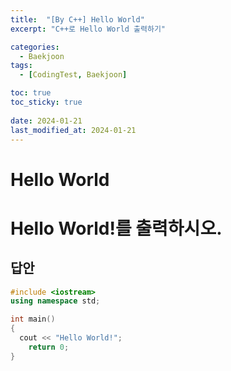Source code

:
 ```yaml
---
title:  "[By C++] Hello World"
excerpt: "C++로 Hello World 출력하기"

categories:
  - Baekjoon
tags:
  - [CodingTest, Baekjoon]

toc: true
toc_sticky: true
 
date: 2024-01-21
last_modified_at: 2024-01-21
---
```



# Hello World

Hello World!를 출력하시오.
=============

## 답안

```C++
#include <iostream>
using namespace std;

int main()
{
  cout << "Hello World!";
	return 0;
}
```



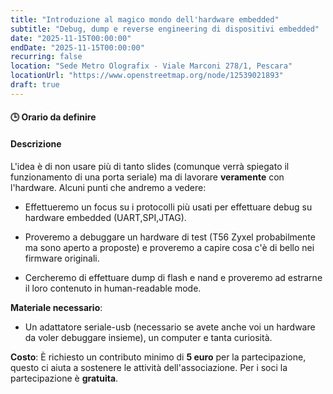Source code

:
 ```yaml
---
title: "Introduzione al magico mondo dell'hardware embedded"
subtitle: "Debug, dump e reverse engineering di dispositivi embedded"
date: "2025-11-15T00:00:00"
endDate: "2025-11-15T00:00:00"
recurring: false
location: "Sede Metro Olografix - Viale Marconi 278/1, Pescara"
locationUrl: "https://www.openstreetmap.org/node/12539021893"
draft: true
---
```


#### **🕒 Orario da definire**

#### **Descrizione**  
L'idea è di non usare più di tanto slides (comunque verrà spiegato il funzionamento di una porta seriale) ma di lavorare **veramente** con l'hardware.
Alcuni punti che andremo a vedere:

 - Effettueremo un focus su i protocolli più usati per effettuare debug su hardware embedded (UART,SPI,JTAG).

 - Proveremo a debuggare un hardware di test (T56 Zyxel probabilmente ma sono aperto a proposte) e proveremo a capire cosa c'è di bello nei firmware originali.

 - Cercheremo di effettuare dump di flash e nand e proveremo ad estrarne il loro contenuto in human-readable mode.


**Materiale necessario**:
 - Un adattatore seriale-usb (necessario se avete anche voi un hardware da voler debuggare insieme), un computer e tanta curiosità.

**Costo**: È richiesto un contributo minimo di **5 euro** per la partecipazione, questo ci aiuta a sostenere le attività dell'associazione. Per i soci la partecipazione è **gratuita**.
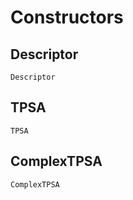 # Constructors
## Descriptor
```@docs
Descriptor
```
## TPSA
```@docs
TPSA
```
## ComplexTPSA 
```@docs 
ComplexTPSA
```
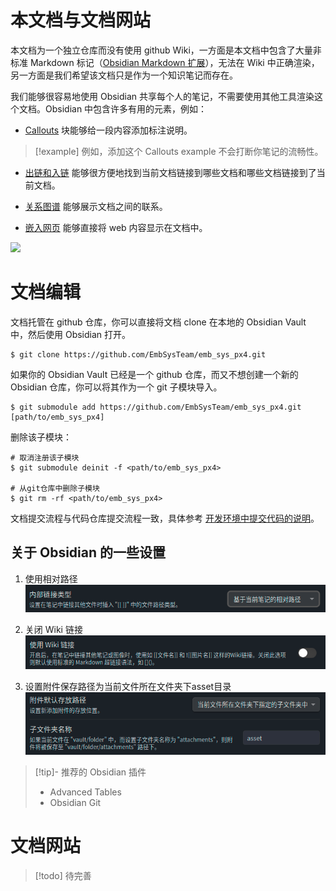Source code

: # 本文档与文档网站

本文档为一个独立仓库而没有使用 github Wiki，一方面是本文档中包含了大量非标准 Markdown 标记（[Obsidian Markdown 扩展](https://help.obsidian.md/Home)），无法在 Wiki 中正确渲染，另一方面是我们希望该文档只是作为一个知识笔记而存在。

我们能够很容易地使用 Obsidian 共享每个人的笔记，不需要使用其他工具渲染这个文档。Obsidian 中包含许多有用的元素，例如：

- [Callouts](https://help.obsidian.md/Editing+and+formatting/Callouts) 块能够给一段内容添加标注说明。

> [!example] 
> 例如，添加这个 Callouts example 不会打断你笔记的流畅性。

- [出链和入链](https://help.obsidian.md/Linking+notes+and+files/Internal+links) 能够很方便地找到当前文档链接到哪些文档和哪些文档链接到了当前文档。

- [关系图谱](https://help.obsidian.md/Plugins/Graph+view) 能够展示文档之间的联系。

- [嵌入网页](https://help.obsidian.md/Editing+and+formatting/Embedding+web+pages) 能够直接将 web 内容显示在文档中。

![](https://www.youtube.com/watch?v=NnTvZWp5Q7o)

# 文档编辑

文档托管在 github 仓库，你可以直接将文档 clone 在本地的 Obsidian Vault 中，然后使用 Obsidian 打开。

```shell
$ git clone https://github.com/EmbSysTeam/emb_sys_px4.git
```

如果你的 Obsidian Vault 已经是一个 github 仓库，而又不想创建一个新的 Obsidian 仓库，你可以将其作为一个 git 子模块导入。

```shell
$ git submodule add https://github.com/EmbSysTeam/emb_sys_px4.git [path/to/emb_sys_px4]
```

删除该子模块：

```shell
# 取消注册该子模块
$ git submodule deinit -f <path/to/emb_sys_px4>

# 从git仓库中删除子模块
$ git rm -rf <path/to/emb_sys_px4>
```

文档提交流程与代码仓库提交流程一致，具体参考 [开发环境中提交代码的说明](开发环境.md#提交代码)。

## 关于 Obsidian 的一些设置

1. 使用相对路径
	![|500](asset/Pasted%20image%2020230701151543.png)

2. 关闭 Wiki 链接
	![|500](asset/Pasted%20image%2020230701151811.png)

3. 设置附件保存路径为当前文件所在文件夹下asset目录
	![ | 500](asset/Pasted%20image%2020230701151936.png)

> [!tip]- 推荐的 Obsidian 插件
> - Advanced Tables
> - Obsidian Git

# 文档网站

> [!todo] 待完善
* * * * * * *
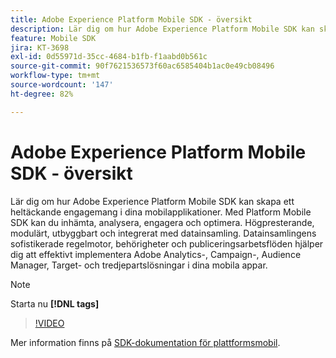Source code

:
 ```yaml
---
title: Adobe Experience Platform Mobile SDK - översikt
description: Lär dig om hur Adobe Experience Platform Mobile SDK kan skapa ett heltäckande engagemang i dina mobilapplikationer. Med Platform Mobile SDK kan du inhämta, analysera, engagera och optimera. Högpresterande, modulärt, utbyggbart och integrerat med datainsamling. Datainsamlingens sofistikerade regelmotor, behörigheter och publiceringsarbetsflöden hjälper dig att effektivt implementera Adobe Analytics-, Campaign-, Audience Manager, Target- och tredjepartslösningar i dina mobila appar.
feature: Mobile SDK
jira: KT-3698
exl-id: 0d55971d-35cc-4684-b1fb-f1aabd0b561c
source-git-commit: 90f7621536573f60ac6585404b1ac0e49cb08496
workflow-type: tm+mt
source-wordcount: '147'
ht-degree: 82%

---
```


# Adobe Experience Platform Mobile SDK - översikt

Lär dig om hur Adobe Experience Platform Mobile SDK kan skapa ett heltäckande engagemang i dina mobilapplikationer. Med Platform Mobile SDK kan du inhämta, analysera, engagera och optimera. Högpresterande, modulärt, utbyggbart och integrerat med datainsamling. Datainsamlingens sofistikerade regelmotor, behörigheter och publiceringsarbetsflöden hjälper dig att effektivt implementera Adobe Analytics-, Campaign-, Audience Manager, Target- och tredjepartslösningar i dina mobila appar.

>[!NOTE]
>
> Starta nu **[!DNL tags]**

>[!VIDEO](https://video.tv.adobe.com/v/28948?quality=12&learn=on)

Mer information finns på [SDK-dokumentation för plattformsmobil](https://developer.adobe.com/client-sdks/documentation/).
* * * * * * *
## What to produce
Copy out every line in the listing where the word "Campaign" appears.

## Exercise result
description: Lär dig om hur Adobe Experience Platform Mobile SDK kan skapa ett heltäckande engagemang i dina mobilapplikationer. Med Platform Mobile SDK kan du inhämta, analysera, engagera och optimera. Högpresterande, modulärt, utbyggbart och integrerat med datainsamling. Datainsamlingens sofistikerade regelmotor, behörigheter och publiceringsarbetsflöden hjälper dig att effektivt implementera Adobe Analytics-, Campaign-, Audience Manager, Target- och tredjepartslösningar i dina mobila appar.
Lär dig om hur Adobe Experience Platform Mobile SDK kan skapa ett heltäckande engagemang i dina mobilapplikationer. Med Platform Mobile SDK kan du inhämta, analysera, engagera och optimera. Högpresterande, modulärt, utbyggbart och integrerat med datainsamling. Datainsamlingens sofistikerade regelmotor, behörigheter och publiceringsarbetsflöden hjälper dig att effektivt implementera Adobe Analytics-, Campaign-, Audience Manager, Target- och tredjepartslösningar i dina mobila appar.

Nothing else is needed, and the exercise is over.